Home > Tech > Content

Go Memory Management Fundamentals

Tech May 7 3

Introduction

After understanding how operating systems manage memory, we can now explore how Go leverages these underlying mechanisms to optimize memory usage. Go's memory management is largely inspired by tcmalloc, with minor adjustments tailored to its specific requirements.

Go handles memory automatically, allowing developers to define variables and use them without worrying about allocation or deallocation. This article aims to clarify what Go does behind the scenes to simplify memory handling while maintaining high performance.

This article focuses solely on Go’s memory management model. Related topics like escape analysis and garbage collection will be covered separately due to space constraints.

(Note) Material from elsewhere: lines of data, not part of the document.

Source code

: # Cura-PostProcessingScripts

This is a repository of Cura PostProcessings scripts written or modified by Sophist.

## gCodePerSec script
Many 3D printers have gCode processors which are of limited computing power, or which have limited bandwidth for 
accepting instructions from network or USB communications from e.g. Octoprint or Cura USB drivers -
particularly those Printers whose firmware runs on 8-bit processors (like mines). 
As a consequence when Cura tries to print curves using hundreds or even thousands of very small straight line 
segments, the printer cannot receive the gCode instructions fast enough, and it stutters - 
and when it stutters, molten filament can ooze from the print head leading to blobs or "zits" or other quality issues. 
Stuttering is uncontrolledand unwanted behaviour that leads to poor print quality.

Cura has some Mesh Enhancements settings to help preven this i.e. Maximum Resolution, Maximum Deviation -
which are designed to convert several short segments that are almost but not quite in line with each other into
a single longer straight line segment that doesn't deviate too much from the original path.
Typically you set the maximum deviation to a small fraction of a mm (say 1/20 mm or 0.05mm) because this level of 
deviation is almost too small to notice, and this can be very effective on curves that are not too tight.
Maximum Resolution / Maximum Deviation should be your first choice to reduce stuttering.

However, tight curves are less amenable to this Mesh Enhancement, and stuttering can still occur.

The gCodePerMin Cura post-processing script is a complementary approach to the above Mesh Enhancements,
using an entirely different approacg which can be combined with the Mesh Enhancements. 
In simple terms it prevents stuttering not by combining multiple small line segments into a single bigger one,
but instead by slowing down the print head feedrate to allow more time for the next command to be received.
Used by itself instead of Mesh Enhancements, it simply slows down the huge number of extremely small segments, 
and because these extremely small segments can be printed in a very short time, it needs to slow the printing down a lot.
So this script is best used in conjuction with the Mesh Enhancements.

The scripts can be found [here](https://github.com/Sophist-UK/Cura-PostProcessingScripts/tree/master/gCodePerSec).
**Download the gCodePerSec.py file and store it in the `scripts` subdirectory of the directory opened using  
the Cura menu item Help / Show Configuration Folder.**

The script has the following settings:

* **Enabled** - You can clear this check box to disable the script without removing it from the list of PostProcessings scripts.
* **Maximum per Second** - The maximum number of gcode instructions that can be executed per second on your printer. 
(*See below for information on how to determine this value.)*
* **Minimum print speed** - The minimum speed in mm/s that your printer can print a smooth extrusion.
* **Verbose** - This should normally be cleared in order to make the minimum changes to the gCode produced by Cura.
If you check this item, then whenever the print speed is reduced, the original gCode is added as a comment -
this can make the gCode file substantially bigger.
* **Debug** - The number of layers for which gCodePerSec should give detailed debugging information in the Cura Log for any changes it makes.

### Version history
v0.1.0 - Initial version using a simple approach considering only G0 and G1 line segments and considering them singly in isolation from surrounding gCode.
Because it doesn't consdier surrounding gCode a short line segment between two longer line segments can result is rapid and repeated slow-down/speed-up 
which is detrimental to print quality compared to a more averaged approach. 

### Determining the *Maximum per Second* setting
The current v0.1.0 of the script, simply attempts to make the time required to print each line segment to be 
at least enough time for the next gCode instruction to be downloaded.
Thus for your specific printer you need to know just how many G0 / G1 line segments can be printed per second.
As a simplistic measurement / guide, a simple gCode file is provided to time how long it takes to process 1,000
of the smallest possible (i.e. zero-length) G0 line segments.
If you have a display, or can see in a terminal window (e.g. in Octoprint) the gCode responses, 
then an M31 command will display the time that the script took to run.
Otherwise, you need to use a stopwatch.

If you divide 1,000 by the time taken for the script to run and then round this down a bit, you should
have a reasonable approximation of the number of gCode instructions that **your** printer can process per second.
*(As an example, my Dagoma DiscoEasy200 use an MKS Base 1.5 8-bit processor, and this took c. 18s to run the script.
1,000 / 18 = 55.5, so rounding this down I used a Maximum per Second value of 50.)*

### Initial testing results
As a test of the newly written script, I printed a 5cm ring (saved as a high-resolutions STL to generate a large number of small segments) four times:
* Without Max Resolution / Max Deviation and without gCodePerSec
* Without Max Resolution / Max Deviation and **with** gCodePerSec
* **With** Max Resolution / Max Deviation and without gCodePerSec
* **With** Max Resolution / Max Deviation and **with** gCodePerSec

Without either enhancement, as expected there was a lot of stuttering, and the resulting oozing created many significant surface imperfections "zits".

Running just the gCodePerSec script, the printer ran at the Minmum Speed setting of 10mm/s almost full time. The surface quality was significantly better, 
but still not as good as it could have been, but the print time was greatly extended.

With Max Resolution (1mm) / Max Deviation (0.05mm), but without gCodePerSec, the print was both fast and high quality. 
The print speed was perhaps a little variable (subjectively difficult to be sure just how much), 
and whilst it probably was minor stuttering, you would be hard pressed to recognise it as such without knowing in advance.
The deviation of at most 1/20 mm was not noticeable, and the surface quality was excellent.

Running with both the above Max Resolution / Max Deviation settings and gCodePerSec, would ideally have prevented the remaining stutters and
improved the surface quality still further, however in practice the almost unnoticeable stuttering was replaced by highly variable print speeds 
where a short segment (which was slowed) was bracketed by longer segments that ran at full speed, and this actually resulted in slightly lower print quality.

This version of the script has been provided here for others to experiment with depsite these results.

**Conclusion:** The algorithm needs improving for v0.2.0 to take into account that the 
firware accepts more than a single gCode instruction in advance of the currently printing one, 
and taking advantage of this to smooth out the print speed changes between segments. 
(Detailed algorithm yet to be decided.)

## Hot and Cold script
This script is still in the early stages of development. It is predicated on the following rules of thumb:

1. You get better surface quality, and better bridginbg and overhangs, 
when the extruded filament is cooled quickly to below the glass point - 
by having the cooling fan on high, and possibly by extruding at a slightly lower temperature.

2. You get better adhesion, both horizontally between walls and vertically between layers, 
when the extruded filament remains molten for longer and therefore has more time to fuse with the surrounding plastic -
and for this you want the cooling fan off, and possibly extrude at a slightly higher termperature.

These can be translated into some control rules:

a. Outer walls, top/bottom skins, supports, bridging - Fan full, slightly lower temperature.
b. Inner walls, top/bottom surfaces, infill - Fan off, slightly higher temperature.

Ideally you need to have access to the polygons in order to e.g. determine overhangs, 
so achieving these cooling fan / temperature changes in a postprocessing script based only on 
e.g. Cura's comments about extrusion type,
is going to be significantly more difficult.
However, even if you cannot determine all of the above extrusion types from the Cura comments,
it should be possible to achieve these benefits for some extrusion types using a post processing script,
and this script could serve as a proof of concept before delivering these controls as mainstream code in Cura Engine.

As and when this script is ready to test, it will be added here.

Caching: Trading Space for Time

Dynamic memory allocation requires system calls, such as mmap on Linux. For large-scale services, frequent use of mmap incurs overhead:

System calls switch the program from user mode to kernel mode, which introduces latency.
Allocating small chunks repeatedly can lead to fragmentation, increasing OS cleanup costs.
Ensuring good locality of reference demands significant optimization effort from developers.

The solution is to implement a resource pool (also known as caching).

Consider a scenario where a service frequently allocates memory for arrays like [10]int. Instead of requesting memory each time, pre-allocate hundreds or thousands of such arrays during startup. This approach resolves the issues above:

Eliminates repeated system calls, avoiding kernel transitions.
Pre-allocated blocks reduce fragmentation through reuse.
Frequent accesses occur within a limited memory region, enhancing locality.

While some memory may go unused, pools can be monitored and resized appropriately.

Similar strategies apply to connection pools, memory pools, and other resource-intensive operations.

Go's Memory Management Architecture

Go’s memory management operates as a memory pool, enhanced with optimizations like dynamic resizing and efficient block division.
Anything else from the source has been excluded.